# [EXERCISE]
Consider the records below. How many of their lines include the word "begin"? State the number and nothing else.

# [Records from a collection]
%%

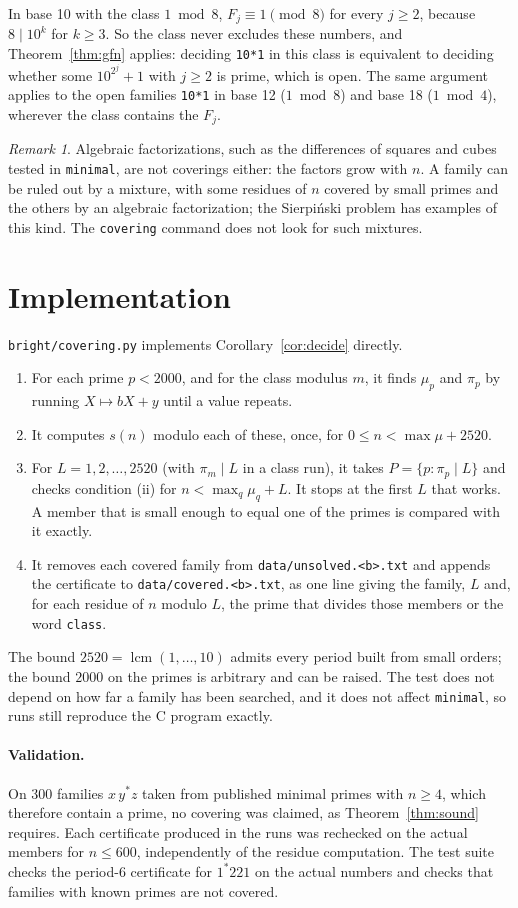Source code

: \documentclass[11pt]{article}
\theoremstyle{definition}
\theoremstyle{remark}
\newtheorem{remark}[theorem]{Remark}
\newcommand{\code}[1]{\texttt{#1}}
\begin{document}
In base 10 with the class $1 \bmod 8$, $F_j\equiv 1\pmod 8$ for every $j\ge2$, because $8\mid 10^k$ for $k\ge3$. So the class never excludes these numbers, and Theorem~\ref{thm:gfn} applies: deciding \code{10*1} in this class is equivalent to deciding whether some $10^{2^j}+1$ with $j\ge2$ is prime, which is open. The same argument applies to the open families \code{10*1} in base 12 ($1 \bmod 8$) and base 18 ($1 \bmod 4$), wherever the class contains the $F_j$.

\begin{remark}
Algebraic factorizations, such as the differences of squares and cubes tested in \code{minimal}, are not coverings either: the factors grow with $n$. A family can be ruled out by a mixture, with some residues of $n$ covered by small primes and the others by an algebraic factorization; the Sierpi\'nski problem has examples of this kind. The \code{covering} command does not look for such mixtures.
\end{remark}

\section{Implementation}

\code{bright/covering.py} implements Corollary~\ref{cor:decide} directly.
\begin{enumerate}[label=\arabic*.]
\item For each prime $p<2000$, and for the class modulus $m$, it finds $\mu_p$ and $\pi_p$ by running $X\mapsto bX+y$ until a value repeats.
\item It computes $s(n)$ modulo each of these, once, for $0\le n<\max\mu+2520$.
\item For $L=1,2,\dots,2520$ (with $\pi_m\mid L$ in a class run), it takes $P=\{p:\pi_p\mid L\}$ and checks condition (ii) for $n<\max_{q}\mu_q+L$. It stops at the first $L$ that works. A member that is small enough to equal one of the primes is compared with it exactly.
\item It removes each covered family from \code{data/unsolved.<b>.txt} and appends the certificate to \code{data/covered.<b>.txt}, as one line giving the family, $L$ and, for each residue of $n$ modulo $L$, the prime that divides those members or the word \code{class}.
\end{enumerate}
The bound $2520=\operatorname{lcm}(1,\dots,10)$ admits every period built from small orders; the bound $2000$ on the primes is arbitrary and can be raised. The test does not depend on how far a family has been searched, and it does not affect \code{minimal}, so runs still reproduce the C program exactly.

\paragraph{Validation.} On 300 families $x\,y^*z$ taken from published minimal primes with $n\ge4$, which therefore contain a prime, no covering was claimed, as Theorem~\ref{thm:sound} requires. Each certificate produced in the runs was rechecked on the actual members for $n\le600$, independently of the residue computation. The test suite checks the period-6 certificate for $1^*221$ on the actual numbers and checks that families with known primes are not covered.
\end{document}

%%
%%

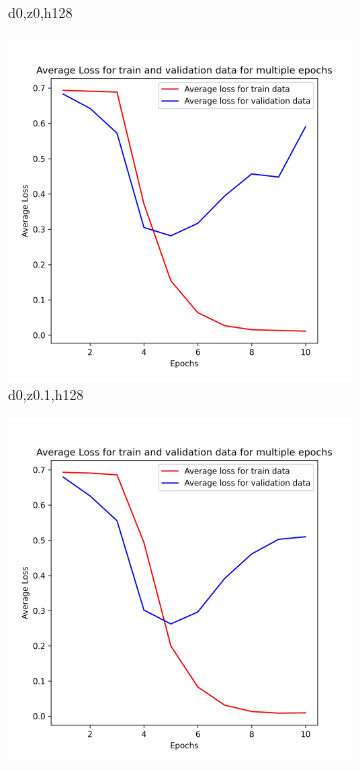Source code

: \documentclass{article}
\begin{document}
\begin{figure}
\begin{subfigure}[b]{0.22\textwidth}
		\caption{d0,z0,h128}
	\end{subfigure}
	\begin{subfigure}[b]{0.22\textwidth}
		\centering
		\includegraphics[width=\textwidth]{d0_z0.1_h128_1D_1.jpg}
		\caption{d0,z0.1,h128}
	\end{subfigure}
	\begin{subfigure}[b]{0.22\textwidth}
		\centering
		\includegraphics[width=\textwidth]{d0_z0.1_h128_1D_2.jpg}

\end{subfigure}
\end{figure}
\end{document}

%%

# [FINISHED TASK]
8